Tara menjilati bibirnya. "Rosa saya takut seandainya saya membuat perempuan lain mengandung saya takut dia akan berakhir sebagai Dita. Genggaman terakhir Dita bahkan masih saya ingat sampai sekarang." Dita dengan nafas terakhirnya yang berhembus dalam genggaman Tara. Bagaimana bisa dia melupakan itu semua dengan mudah?
Air mata Rosa turut jatuh tanpa terasa. Dia tidak pernah tahu kalau hidup Tara sepahit itu. Dia bisa merasakan jadi Tara. Kehilangan orang yang dicintainya, meski Tuhan menggantinya dengan anugerah terindah yang tidak bisa Tara bagi.

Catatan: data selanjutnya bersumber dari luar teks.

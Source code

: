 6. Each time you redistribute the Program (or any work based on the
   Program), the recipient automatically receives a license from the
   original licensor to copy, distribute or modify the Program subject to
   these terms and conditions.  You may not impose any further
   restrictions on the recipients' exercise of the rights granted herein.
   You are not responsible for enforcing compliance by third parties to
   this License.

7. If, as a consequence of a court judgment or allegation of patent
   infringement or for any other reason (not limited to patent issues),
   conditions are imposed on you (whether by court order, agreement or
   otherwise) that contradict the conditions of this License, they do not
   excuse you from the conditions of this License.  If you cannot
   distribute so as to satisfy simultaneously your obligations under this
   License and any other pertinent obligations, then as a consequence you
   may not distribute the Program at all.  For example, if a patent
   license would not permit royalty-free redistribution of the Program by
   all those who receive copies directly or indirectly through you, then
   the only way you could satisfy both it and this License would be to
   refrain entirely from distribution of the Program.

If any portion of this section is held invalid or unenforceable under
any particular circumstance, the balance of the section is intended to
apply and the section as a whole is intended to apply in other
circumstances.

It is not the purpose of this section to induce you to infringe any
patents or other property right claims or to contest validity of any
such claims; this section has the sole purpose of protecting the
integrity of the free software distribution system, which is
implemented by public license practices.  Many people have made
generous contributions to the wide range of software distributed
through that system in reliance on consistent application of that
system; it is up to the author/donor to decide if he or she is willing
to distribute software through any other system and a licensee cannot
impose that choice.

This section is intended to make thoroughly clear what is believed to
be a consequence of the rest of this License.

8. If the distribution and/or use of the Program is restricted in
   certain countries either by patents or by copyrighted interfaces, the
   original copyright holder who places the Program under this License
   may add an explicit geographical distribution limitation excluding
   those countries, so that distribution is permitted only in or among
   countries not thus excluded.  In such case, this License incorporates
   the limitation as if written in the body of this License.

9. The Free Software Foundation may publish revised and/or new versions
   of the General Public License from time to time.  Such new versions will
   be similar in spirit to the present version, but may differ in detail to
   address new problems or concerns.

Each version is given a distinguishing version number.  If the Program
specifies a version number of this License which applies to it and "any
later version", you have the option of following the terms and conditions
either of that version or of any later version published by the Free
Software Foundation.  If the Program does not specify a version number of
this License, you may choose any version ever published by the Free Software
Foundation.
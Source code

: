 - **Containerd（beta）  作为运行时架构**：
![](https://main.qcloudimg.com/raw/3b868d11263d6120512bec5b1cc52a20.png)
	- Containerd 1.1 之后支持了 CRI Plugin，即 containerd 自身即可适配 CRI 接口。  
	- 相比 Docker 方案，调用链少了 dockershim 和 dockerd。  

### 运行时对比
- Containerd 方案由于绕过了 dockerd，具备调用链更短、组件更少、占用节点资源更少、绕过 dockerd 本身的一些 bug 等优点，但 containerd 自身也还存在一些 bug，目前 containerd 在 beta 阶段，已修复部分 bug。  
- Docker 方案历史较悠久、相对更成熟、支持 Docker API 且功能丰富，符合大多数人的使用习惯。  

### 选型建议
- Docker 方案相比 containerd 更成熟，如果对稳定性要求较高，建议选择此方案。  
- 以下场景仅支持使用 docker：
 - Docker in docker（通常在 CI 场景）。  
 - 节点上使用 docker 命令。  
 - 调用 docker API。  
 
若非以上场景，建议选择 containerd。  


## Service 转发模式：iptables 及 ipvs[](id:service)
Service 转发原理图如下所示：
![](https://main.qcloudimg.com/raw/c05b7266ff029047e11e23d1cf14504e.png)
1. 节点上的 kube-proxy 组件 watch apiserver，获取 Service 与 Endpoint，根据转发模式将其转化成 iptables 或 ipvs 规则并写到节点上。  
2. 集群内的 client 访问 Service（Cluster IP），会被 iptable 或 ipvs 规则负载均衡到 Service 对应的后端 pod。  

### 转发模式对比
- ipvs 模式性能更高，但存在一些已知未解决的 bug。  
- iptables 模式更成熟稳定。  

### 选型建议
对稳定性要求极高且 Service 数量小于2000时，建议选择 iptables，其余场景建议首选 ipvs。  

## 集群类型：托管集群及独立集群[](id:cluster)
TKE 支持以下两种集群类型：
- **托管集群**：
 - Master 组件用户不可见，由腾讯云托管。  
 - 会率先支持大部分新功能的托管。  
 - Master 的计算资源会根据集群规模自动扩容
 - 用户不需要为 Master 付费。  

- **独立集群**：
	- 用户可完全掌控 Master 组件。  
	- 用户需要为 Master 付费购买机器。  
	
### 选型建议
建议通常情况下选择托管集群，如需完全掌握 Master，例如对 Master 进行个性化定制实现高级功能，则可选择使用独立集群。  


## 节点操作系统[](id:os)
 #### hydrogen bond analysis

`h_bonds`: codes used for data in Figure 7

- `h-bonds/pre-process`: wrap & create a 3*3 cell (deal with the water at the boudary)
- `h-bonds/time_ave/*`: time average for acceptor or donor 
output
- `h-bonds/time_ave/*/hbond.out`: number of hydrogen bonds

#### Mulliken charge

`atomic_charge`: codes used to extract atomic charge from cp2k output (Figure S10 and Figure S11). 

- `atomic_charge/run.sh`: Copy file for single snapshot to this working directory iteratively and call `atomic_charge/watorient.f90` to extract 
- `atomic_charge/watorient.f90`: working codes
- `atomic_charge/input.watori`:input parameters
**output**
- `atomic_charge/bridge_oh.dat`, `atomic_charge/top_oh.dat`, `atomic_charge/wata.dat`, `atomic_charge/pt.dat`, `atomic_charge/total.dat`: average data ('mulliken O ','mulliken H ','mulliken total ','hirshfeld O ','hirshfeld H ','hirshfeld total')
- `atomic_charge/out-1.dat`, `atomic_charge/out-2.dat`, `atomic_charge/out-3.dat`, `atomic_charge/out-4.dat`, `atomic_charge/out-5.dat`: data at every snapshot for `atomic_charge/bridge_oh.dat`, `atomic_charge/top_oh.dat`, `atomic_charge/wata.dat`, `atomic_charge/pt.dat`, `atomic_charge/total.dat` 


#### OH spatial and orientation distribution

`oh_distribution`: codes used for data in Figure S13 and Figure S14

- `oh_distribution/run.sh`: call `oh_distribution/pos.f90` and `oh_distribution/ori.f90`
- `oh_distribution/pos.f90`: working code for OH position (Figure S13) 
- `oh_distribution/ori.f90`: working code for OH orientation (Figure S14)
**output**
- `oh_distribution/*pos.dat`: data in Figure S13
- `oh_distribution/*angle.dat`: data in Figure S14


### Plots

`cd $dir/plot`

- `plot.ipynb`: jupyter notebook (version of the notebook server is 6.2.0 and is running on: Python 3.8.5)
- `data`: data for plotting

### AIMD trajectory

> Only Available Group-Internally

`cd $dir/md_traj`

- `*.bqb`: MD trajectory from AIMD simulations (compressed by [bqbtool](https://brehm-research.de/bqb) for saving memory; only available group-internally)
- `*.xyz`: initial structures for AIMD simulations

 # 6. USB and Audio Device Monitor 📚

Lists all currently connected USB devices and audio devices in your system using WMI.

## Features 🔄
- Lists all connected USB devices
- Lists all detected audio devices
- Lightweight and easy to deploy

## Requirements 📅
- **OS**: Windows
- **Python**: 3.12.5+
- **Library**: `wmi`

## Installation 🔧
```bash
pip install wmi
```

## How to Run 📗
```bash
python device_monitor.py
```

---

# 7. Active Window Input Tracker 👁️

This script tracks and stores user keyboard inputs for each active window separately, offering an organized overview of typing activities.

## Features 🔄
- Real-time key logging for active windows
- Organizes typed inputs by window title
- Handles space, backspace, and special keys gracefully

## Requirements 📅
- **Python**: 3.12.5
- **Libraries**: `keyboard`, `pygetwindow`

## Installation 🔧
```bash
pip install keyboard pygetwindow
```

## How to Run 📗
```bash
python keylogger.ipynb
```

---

Perempuan itu reflek memeluk Tara. "setiap wanita sudah dikodratkan untuk melahirkan. Mereka rela mempertaruhkan nyawanya untuk itu. Tapi semuanya bukan salah Mas. Semuanya sudah keputusan takdir. Seandainya mendiang masih hidup dia pasti mengatakan hal yang sama."
"Saya tidak berani mengatakan hal ini pada Kania. Saya takut dia menyesali kehadirannya seumur hidupnya."